Use 'srun' and not 'salloc' on hansen/shiller
Created by: bartlettroscoe
CC: @fryeguy52
Description
The commits and the updated text in the README.md file are self-explanatory but in short you need to allocate jobs on 'hansen' with srun
and not salloc
.
Motivation and Context
If you use salloc
, SLURM runs the jobs on the login node 'hansen01' but thinks it is running it on a compute node. If you use srun
, it runs the job correctly on a compute node. Crazy.

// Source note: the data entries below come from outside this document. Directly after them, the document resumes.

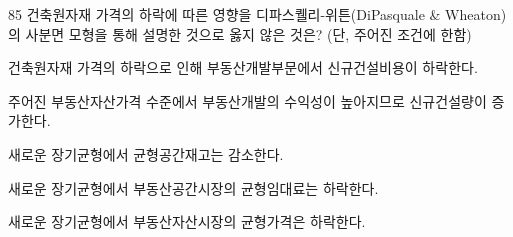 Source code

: \begin{question}{85}
건축원자재 가격의 하락에 따른 영향을 디파스퀠리-위튼(DiPasquale \& Wheaton)의 사분면 모형을 통해 설명한 것으로 옳지 않은 것은? (단, 주어진 조건에 한함)
\begin{choices}
  \item 건축원자재 가격의 하락으로 인해 부동산개발부문에서 신규건설비용이 하락한다.
  \item 주어진 부동산자산가격 수준에서 부동산개발의 수익성이 높아지므로 신규건설량이 증가한다.
  \item 새로운 장기균형에서 균형공간재고는 감소한다.
  \item 새로운 장기균형에서 부동산공간시장의 균형임대료는 하락한다.
  \item 새로운 장기균형에서 부동산자산시장의 균형가격은 하락한다.
\end{choices}
\end{question}
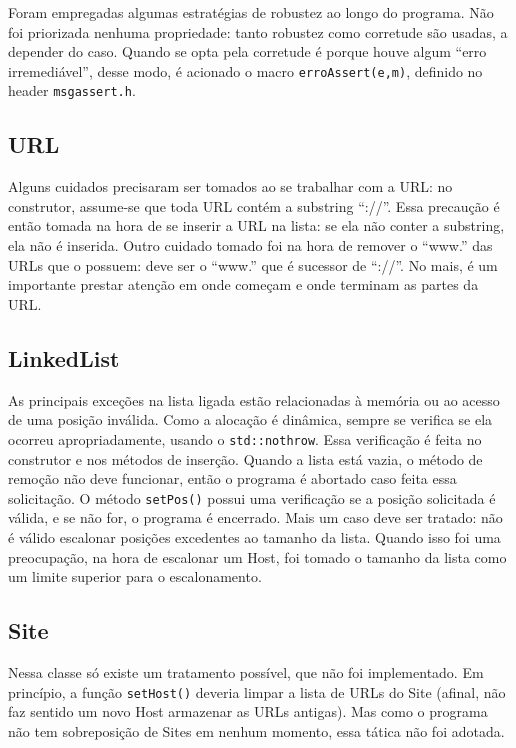 \documentclass{article}
\def\code#1{\texttt{#1}}
\begin{document}
Foram empregadas algumas estratégias de robustez ao longo do programa. Não foi priorizada nenhuma propriedade: tanto robustez como corretude são usadas, a depender do caso. Quando se opta pela corretude é porque houve algum ``erro irremediável'', desse modo, é acionado o macro \code{erroAssert(e,m)}, definido no header \code{msgassert.h}.

\subsection{URL}

Alguns cuidados precisaram ser tomados ao se trabalhar com a URL: no construtor, assume-se que toda URL contém a substring ``://''. Essa precaução é então tomada na hora de se inserir a URL na lista: se ela não conter a substring, ela não é inserida. Outro cuidado tomado foi na hora de remover o ``www.'' das URLs que o possuem: deve ser o ``www.'' que é sucessor de ``://''. No mais, é um importante prestar atenção em onde começam e onde terminam as partes da URL.

\subsection{LinkedList}

As principais exceções na lista ligada estão relacionadas à memória ou ao acesso de uma posição inválida. Como a alocação é dinâmica, sempre se verifica se ela ocorreu apropriadamente, usando o \code{std::nothrow}. Essa verificação é feita no construtor e nos métodos de inserção. Quando a lista está vazia, o método de remoção não deve funcionar, então o programa é abortado caso feita essa solicitação. O método \code{setPos()} possui uma verificação se a posição solicitada é válida, e se não for, o programa é encerrado. Mais um caso deve ser tratado: não é válido escalonar posições excedentes ao tamanho da lista. Quando isso foi uma preocupação, na hora de escalonar um Host, foi tomado o tamanho da lista como um limite superior para o escalonamento.

\subsection{Site}

Nessa classe só existe um tratamento possível, que não foi implementado. Em princípio, a função \code{setHost()} deveria limpar a lista de URLs do Site (afinal, não faz sentido um novo Host armazenar as URLs antigas). Mas como o programa não tem sobreposição de Sites em nenhum momento, essa tática não foi adotada.
\end{document}
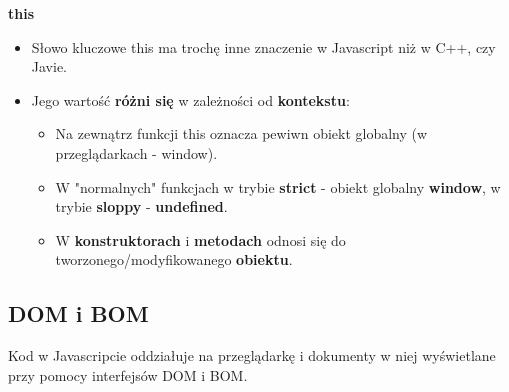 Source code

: \documentclass[../main.tex]{subfiles}
\begin{document}
    \textbf{this}
    \begin{itemize}
        \item Słowo kluczowe this ma trochę inne znaczenie w Javascript niż w C++, czy Javie.
        \item Jego wartość \textbf{różni się} w zależności od \textbf{kontekstu}:
        \begin{itemize}
            \item Na zewnątrz funkcji this oznacza pewiwn obiekt globalny (w przeglądarkach - window).
            \item W "normalnych" funkcjach w trybie \textbf{strict} - obiekt globalny \textbf{window}, w trybie \textbf{sloppy} - \textbf{undefined}.
            \item W \textbf{konstruktorach} i \textbf{metodach} odnosi się do tworzonego/modyfikowanego \textbf{obiektu}.
        \end{itemize}
    \end{itemize}


    \subsection{DOM i BOM}
    Kod w Javascripcie oddziałuje na przeglądarkę i dokumenty w niej wyświetlane przy pomocy interfejsów DOM i BOM.
\end{document}
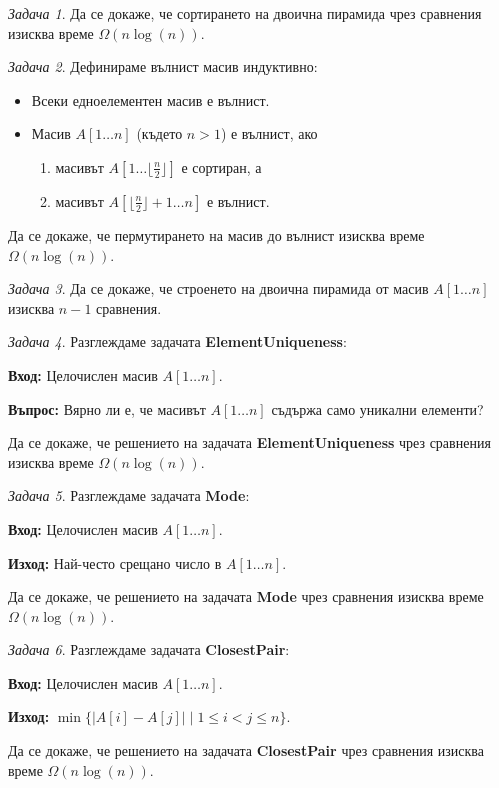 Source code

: \documentclass{article}
\theoremstyle{definition}
\theoremstyle{plain}
\theoremstyle{remark}
\newtheorem{problem}{Задача}
\theoremstyle{definition}
\begin{document}
\begin{problem}
Да се докаже, че сортирането на двоична пирамида чрез сравнения изисква време $\Omega(n \log(n))$.
\end{problem}

\begin{problem}
Дефинираме вълнист масив индуктивно:
\begin{itemize}
    \item Всеки едноелементен масив е вълнист.
    \item Масив $A[1 \dots n]$ (където $n > 1$) е вълнист, ако
          \begin{enumerate}
              \item масивът $A[1 \dots \lfloor \frac{n}{2} \rfloor]$ е сортиран, а
              \item масивът $A[\lfloor \frac{n}{2} \rfloor + 1 \dots n]$ е вълнист.
          \end{enumerate}
\end{itemize}
Да се докаже, че пермутирането на масив до вълнист изисква време $\Omega(n \log(n))$.
\end{problem}

\begin{problem}
Да се докаже, че строенето на двоична пирамида от масив $A[1 \dots n]$ изисква $n - 1$ сравнения.
\end{problem}

\begin{problem}
Разглеждаме задачата \textbf{ElementUniqueness}:

\vspace*{2mm}
\textbf{Вход:} Целочислен масив $A[1 \dots n]$.

\textbf{Въпрос:} Вярно ли е, че масивът $A[1 \dots n]$ съдържа само уникални елементи?
\vspace*{2mm}

Да се докаже, че решението на задачата \textbf{ElementUniqueness} чрез сравнения изисква време $\Omega(n \log(n))$.
\end{problem}

\begin{problem}
Разглеждаме задачата \textbf{Mode}:

\vspace*{2mm}
\textbf{Вход:} Целочислен масив $A[1 \dots n]$.

\textbf{Изход:} Най-често срещано число в $A[1 \dots n]$.
\vspace*{2mm}

Да се докаже, че решението на задачата \textbf{Mode} чрез сравнения изисква време $\Omega(n \log(n))$.
\end{problem}

\begin{problem}
Разглеждаме задачата \textbf{ClosestPair}:

\vspace*{2mm}
\textbf{Вход:} Целочислен масив $A[1 \dots n]$.

\textbf{Изход:} $\min \{ |A[i] - A[j]| \mid 1 \leq i < j \leq n \}$.
\vspace*{2mm}

Да се докаже, че решението на задачата \textbf{ClosestPair} чрез сравнения изисква време $\Omega(n \log(n))$.
\end{problem}
\end{document}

This is what was likely causing all of the test timeouts and strange behavior that we have been seeing lately on 'hansen' documented in issues #2925, #2919 and #2913 (closed).
How Has This Been Tested?
On 'hansen' I ran:
$ time env \
JOB_NAME=Trilinos-atdm-hansen-shiller-gnu-debug-serial \
WORKSPACE=$PWD \
Trilinos_PACKAGES=Kokkos,Teuchos \
CTEST_TEST_TYPE=Experimental \
CTEST_DO_SUBMIT=OFF \
CTEST_DO_UPDATES=OFF \
CTEST_START_WITH_EMPTY_BINARY_DIRECTORY=FALSE \
~/Trilinos.base/Trilinos/cmake/ctest/drivers/atdm/smart-jenkins-driver.sh \
&> console.out
real 66m37.153s
user 0m0.102s
sys 0m0.114s
The console.out
file showed:
+ /usr/bin/srun -N 1 --constraint=k80 -J Trilinos-atdm-hansen-shiller-gnu-debug-serial --time=180 /ascldap/users/rabartl/Trilinos.base/BUILD/HANSEN/JENKINS_DRIVER/Trilinos/cmake/ctest/drivers/atdm/ctest-s-driver.sh
srun: job 1003128 queued and waiting for resources
srun: job 1003128 has been allocated resources
Starting processing .bash_profile
Skipping load of the dev env because /ascldap/users/rabartl/load_dev_env.sh does not exist!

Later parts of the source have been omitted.